(Problem to solve) Starting with the line containing "- A user can read/write items" and going on through the line containing "- Strict typing", return the lines of the data below exactly, and only those.

==== Data records ====

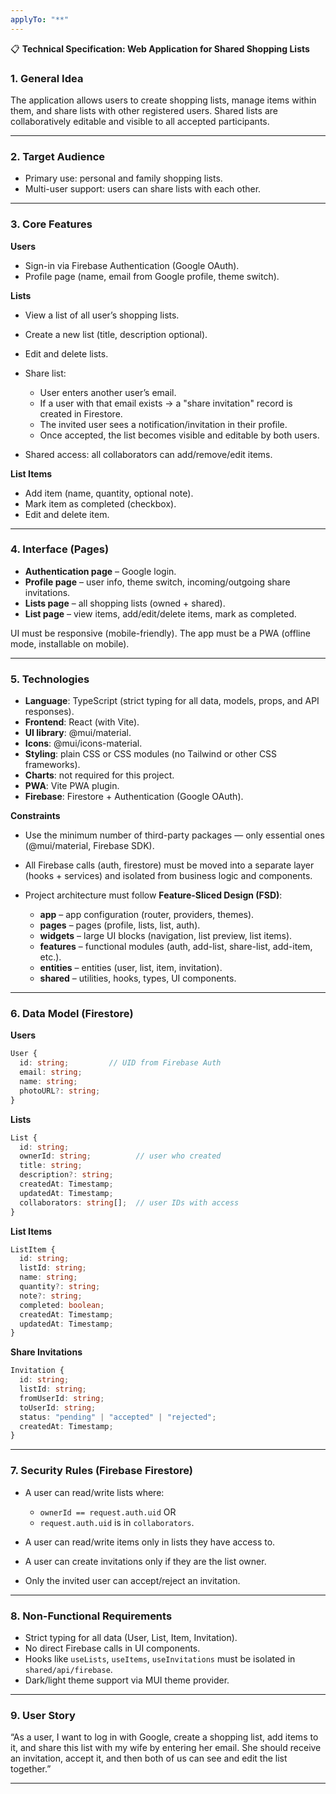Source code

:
 ```yaml
---
applyTo: "**"
---
```


📋 **Technical Specification: Web Application for Shared Shopping Lists**

### 1. General Idea

The application allows users to create shopping lists, manage items within them, and share lists with other registered users. Shared lists are collaboratively editable and visible to all accepted participants.

---

### 2. Target Audience

- Primary use: personal and family shopping lists.
- Multi-user support: users can share lists with each other.

---

### 3. Core Features

**Users**

- Sign-in via Firebase Authentication (Google OAuth).
- Profile page (name, email from Google profile, theme switch).

**Lists**

- View a list of all user’s shopping lists.
- Create a new list (title, description optional).
- Edit and delete lists.
- Share list:

  - User enters another user’s email.
  - If a user with that email exists → a "share invitation" record is created in Firestore.
  - The invited user sees a notification/invitation in their profile.
  - Once accepted, the list becomes visible and editable by both users.

- Shared access: all collaborators can add/remove/edit items.

**List Items**

- Add item (name, quantity, optional note).
- Mark item as completed (checkbox).
- Edit and delete item.

---

### 4. Interface (Pages)

- **Authentication page** – Google login.
- **Profile page** – user info, theme switch, incoming/outgoing share invitations.
- **Lists page** – all shopping lists (owned + shared).
- **List page** – view items, add/edit/delete items, mark as completed.

UI must be responsive (mobile-friendly).
The app must be a PWA (offline mode, installable on mobile).

---

### 5. Technologies

- **Language**: TypeScript (strict typing for all data, models, props, and API responses).
- **Frontend**: React (with Vite).
- **UI library**: @mui/material.
- **Icons**: @mui/icons-material.
- **Styling**: plain CSS or CSS modules (no Tailwind or other CSS frameworks).
- **Charts**: not required for this project.
- **PWA**: Vite PWA plugin.
- **Firebase**: Firestore + Authentication (Google OAuth).

**Constraints**

- Use the minimum number of third-party packages — only essential ones (@mui/material, Firebase SDK).
- All Firebase calls (auth, firestore) must be moved into a separate layer (hooks + services) and isolated from business logic and components.
- Project architecture must follow **Feature-Sliced Design (FSD)**:

  - **app** – app configuration (router, providers, themes).
  - **pages** – pages (profile, lists, list, auth).
  - **widgets** – large UI blocks (navigation, list preview, list items).
  - **features** – functional modules (auth, add-list, share-list, add-item, etc.).
  - **entities** – entities (user, list, item, invitation).
  - **shared** – utilities, hooks, types, UI components.

---

### 6. Data Model (Firestore)

**Users**

```ts
User {
  id: string;         // UID from Firebase Auth
  email: string;
  name: string;
  photoURL?: string;
}
```

**Lists**

```ts
List {
  id: string;
  ownerId: string;          // user who created
  title: string;
  description?: string;
  createdAt: Timestamp;
  updatedAt: Timestamp;
  collaborators: string[];  // user IDs with access
}
```

**List Items**

```ts
ListItem {
  id: string;
  listId: string;
  name: string;
  quantity?: string;
  note?: string;
  completed: boolean;
  createdAt: Timestamp;
  updatedAt: Timestamp;
}
```

**Share Invitations**

```ts
Invitation {
  id: string;
  listId: string;
  fromUserId: string;
  toUserId: string;
  status: "pending" | "accepted" | "rejected";
  createdAt: Timestamp;
}
```

---

### 7. Security Rules (Firebase Firestore)

- A user can read/write lists where:

  - `ownerId == request.auth.uid` OR
  - `request.auth.uid` is in `collaborators`.

- A user can read/write items only in lists they have access to.
- A user can create invitations only if they are the list owner.
- Only the invited user can accept/reject an invitation.

---

### 8. Non-Functional Requirements

- Strict typing for all data (User, List, Item, Invitation).
- No direct Firebase calls in UI components.
- Hooks like `useLists`, `useItems`, `useInvitations` must be isolated in `shared/api/firebase`.
- Dark/light theme support via MUI theme provider.

---

### 9. User Story

“As a user, I want to log in with Google, create a shopping list, add items to it, and share this list with my wife by entering her email. She should receive an invitation, accept it, and then both of us can see and edit the list together.”

---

====

(Written answer)
- A user can read/write items only in lists they have access to.
- A user can create invitations only if they are the list owner.
- Only the invited user can accept/reject an invitation.

---

### 8. Non-Functional Requirements

- Strict typing for all data (User, List, Item, Invitation).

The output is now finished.